Spirit_PhantomLady_Sook

At first blush, the common element between these characters seems obvious. Their code names each contain a word synonymous with “ghost.” The real “ghostly” connection, though, runs a layer deeper than that.

Both of these legendary heroes began in the studio of one of comicdom’s all-time greatest creators: Will Eisner. (So great, in fact, that the industry’s annual awards are named after him.) Eisner himself created The Spirit, whose stories originally appeared not in comic books, but in a full-color tabloid insert distributed with Sunday newspapers. During the 12 years that The Spirit Section ran (1940-1952), Eisner edited all of the stories featuring his two-fisted detective, and both wrote and drew the majority of them. Several of the strips, however, particularly during World War II (Eisner served in the U.S. Army from 1942 through ’45), were ghosted — created anonymously under Eisner’s byline — by other writers and artists.

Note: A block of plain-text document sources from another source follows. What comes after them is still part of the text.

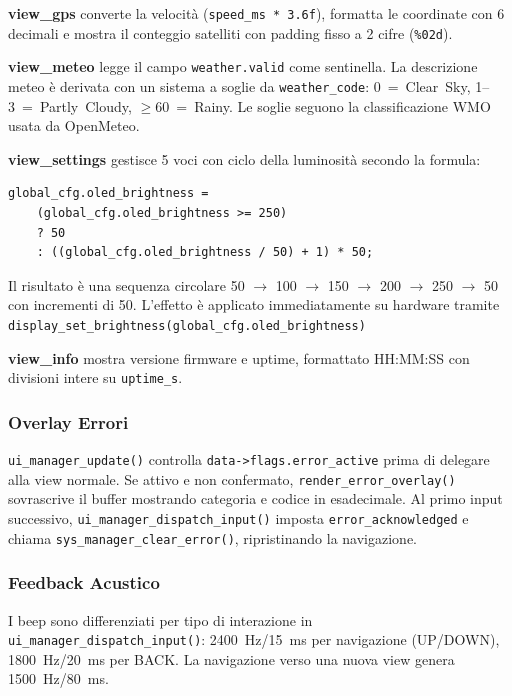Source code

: \textbf{view\_gps} converte la velocità (\texttt{speed\_ms * 3.6f}),
formatta le coordinate con 6 decimali e mostra il conteggio satelliti con
padding fisso a 2 cifre (\texttt{\%02d}).

\textbf{view\_meteo} legge il campo \texttt{weather.valid} come sentinella.
La descrizione meteo è derivata con un sistema a soglie da \texttt{weather\_code}:
0~=~Clear~Sky, 1--3~=~Partly~Cloudy, $\geq$60~=~Rainy. Le soglie seguono
la classificazione WMO usata da OpenMeteo.

\textbf{view\_settings} gestisce 5 voci con ciclo della luminosità
secondo la formula:
\begin{lstlisting}
global_cfg.oled_brightness =
    (global_cfg.oled_brightness >= 250)
    ? 50
    : ((global_cfg.oled_brightness / 50) + 1) * 50;
\end{lstlisting}
Il risultato è una sequenza circolare 50 $\to$ 100 $\to$ 150 $\to$ 200
$\to$ 250 $\to$ 50 con incrementi di 50. L'effetto è applicato
immediatamente su hardware tramite
\texttt{display\_set\_brightness(global\_cfg.oled\_brightness)}

\textbf{view\_info} mostra versione firmware e uptime, formattato HH:MM:SS con divisioni intere su \texttt{uptime\_s}.

\subsubsection{Overlay Errori}

\texttt{ui\_manager\_update()} controlla \texttt{data->flags.error\_active}
prima di delegare alla view normale. Se attivo e non confermato,
\texttt{render\_error\_overlay()} sovrascrive il buffer mostrando categoria
e codice in esadecimale. Al primo input successivo,
\texttt{ui\_manager\_dispatch\_input()} imposta \texttt{error\_acknowledged}
e chiama \texttt{sys\_manager\_clear\_error()}, ripristinando la navigazione.


\subsubsection{Feedback Acustico}

I beep sono differenziati per tipo di interazione in
\texttt{ui\_manager\_dispatch\_input()}: 2400~Hz/15~ms per navigazione
(UP/DOWN), 1800~Hz/20~ms per BACK. La navigazione verso una nuova view
genera 1500~Hz/80~ms. 
 
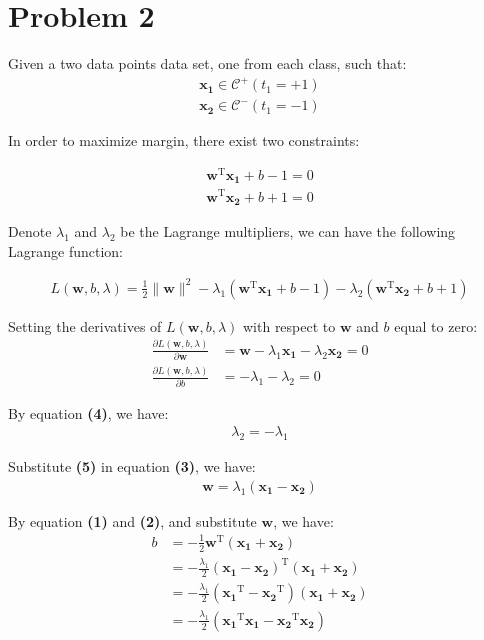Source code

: \documentclass[twoside,11pt]{homework}
\newcommand{\vect}[1]{\boldsymbol{\mathbf{#1}}}
\begin{document}
\section*{Problem 2}
Given a two data points data set, one from each class, such that:
\begin{align*}
\vect{x_1} \in \mathcal{C}^+ (t_1=+1)\\
\vect{x_2} \in \mathcal{C}^- (t_1=-1)
\end{align*}

In order to maximize margin, there exist two constraints:

\begin{align}
\vect{w}^\mathrm{T} \vect{x_1} + b - 1 = 0 \\
\vect{w}^\mathrm{T} \vect{x_2} + b + 1 = 0
\end{align}

Denote $\lambda_1$ and $\lambda_2$ be the Lagrange multipliers, we can have the following Lagrange function:

\begin{align*}
L(\vect{w}, b, \lambda) = \frac{1}{2} \lVert \vect{w} \rVert^2 - \lambda_1 (\vect{w}^\mathrm{T} \vect{x_1} + b -1) - \lambda_2 (\vect{w}^\mathrm{T} \vect{x_2} + b +1)
\end{align*}

Setting the derivatives of $L(\vect{w}, b, \lambda)$ with respect to $\vect{w}$ and $b$ equal to zero:
\begin{align}
\frac{\partial L(\vect{w}, b, \lambda)  }{\partial \vect{w}} 
&=\vect{w} - \lambda_1 \vect{x_1} - \lambda_2 \vect{x_2}
= 0\\
\frac{\partial L(\vect{w}, b, \lambda)  }{\partial b} 
&= - \lambda_1 -  \lambda_2
= 0
\end{align}

By equation \textbf{(4)}, we have:
\begin{align}
\lambda_2 = -\lambda_1
\end{align}

Substitute \textbf{(5)} in equation \textbf{(3)}, we have:
\begin{align}
\vect{w} = \lambda_1(\vect{x_1} - \vect{x_2})
\end{align}

By equation \textbf{(1)} and \textbf{(2)}, and substitute $\vect{w}$, we have:
\begin{align*}
b 
&= -\frac{1}{2} \vect{w}^\mathrm{T} (\vect{x_1} + \vect{x_2})\\
&=  -\frac{\lambda_1}{2} (\vect{x_1} - \vect{x_2})^\mathrm{T} (\vect{x_1} + \vect{x_2})\\
&=  -\frac{\lambda_1}{2} (\vect{x_1}^\mathrm{T} - \vect{x_2}^\mathrm{T}) (\vect{x_1} + \vect{x_2})\\
&=  -\frac{\lambda_1}{2} (\vect{x_1}^\mathrm{T}\vect{x_1} - \vect{x_2}^\mathrm{T}\vect{x_2})
\end{align*}
\end{document}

Eisner’s primary ghostwriter was Jules Feiffer, who would eventually become one of America’s most renowned cartoonists — creator of an eponymous newspaper strip, as well as author of hundreds of editorial and panel cartoons for many of the country’s leading publications. Feiffer also wrote plays and film scripts (including Robert Altman’s live-action Popeye, starring Robin Williams) plus numerous books, including the classic The Great Comic Book Heroes — a copy of which is within arm’s reach even as I type. Other scribes who ghosted Spirit stories include comics industry veteran William Woolfolk, and fantasy author Manly Wade Wellman.

Among the artists whose uncredited work graced The Spirit were such notables as Jack Cole (best known as the creator of Plastic Man), Lou Fine (one of the great illustrators of the Golden Age, he drew most of the more familiar Quality Comics heroes — Doll Man, Black Condor, and The Ray, among many others), and a young Wally Wood, who would rise to stardom at EC Comics in the 1950s.

As for Phantom Lady, the details of her creation are sketchy… no pun intended. She was among several characters developed for various comics companies by the Eisner & Iger Studio, which Will Eisner co-founded prior to marketing The Spirit to newspapers.

Arthur Peddy was the first artist to draw the comely Sandra Knight for publication, but her original adventures were penned by a ghostwriter whose identity has not been firmly established. It’s a situation quite common when we look back at the early years of comics, when creator credits were rare and often pseudonymous when they did appear. Whereas it’s generally possible to examine uncredited art and hazard at least an educated guess as to the hand that drew it, writers can be more challenging — if not impossible — to identify. Sadly, we may never know the scribe who first gave life and voice to Phantom Lady.

Having spent a number of years ghostwriting articles and speeches credited to others, I appreciate the efforts of creators who toil behind the scenes without acknowledgment. In the immortal words of John Milton, “They also serve who only stand and wait.”

And that’s your Comic Art Friday.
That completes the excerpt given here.